Co.co.pro: chiarimenti e limitazioni

Il Ministero del Lavoro, con circolare n. 29 dell’11 dicembre, ha fornito chiarimenti interpretativi per i contratti di collaborazione coordinata e continuativa stipulati dopo il 18 luglio 2012, data di entrata in vigore della c.d. Riforma del Lavoro.

Progetto: per i contratti sottoscritti dopo il 18 luglio 2012 l’unico e imprescindibile requisito cui ricondurre i co.co.pro. è il progetto, che deve essere finalizzato al raggiungimento di un risultato obiettivamente verificabile, idoneo a realizzare uno specifico e circoscritto interesse del committente. Inoltre il progetto deve caratterizzarsi per la sua specificità, affiancandosi all’attività principale del committente senza confondersi con essa, e deve dimostrare autonomia di contenuti e obiettivi oltreché autonomia operativa. Non è possibile ravvisare la genuinità del progetto qualora questo consista in una mera riproposizione dell’oggetto del committente e nei casi in cui i compiti eseguiti siano meramente esecutivi e ripetitivi. La circolare riporta quindi una sorta di black list, a titolo esemplificativo, delle attività difficilmente inquadrabili in un rapporto genuino di co.co.pro., che gli ispettori provvederanno a ricondurre nell’ambito della subordinazione.

Corrispettivo: il compenso del co.co.pro. deve risultare proporzionato alla quantità e qualità dell’attività svolta. Il compenso minimo deve essere individuato dalla contrattazione collettiva come avviene per il lavoro subordinato, con riferimento ai minimi tabellari e non a tutte le voci retributive eventualmente previste dai contratti. Qualora non vi sia una contrattazione collettiva specifica il compenso non deve essere inferiore alle retribuzioni minime previste dai contratti collettivi di categoria applicati nel settore di riferimento alle figure professionali il cui profilo di competenza ed esperienza sia analogo a quello del collaboratore a progetto. Viene precisato che, in materia di contrattazione, è abrogata la disciplina sul compenso del lavoro a progetto introdotta dalla Finanziaria per il 2007 ed è interamente novellato l’art. 63 del D.Lgs. n.276/03. In attesa che la contrattazione si esprima in materia, la circolare prescrive agli ispettori di astenersi dall’adottare provvedimenti di diffida accertativa.

Sanzioni: nel caso in cui il progetto fosse assente o carente dei requisiti indicati, il rapporto di lavoro deve intendersi di natura subordinata a tempo indeterminato. Nel caso, invece, in cui il collaboratore esegua le prestazioni in maniera non autonoma, oltre all’assenza del progetto opera anche una presunzione relativa di subordinazione, suscettibile di prova contraria da parte del committente.

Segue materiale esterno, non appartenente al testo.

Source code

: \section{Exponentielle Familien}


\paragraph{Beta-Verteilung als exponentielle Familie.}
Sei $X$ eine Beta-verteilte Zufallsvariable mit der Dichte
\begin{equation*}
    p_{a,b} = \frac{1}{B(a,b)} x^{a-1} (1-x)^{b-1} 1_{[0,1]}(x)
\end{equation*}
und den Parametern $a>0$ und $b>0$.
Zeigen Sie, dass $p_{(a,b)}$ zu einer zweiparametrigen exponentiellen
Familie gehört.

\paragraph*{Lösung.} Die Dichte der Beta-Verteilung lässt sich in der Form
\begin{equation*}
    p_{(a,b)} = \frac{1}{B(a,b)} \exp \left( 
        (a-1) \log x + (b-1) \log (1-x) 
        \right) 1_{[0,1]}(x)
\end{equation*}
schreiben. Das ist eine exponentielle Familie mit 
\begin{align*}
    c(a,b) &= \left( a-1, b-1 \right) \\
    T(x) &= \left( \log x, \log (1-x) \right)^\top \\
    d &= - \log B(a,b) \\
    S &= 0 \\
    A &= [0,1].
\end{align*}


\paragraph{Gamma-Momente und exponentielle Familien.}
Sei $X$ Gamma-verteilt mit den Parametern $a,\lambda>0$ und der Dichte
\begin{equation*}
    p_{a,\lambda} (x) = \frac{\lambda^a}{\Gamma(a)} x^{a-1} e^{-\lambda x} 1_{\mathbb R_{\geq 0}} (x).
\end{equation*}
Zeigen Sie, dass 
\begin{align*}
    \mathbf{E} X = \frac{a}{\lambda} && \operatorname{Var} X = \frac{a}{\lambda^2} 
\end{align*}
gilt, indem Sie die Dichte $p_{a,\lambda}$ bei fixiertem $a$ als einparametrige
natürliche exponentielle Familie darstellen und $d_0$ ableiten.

In sede ispettiva dovrà pertanto essere accertato che il collaboratore svolga la propria attività in modo prevalente e continuo con modalità analoghe a quelle dei lavoratori dipendenti. Pertanto per individuare un rapporto di collaborazione coordinata e continuativa genuina non è necessario che il lavoratore svolga attività diverse da quelle dei dipendenti, ma che le svolga secondo modalità organizzative completamente diverse. Al contrario, lo svolgimento di attività diverse dai lavoratori subordinati, ma con modalità analoghe, determina la presunzione di subordinazione.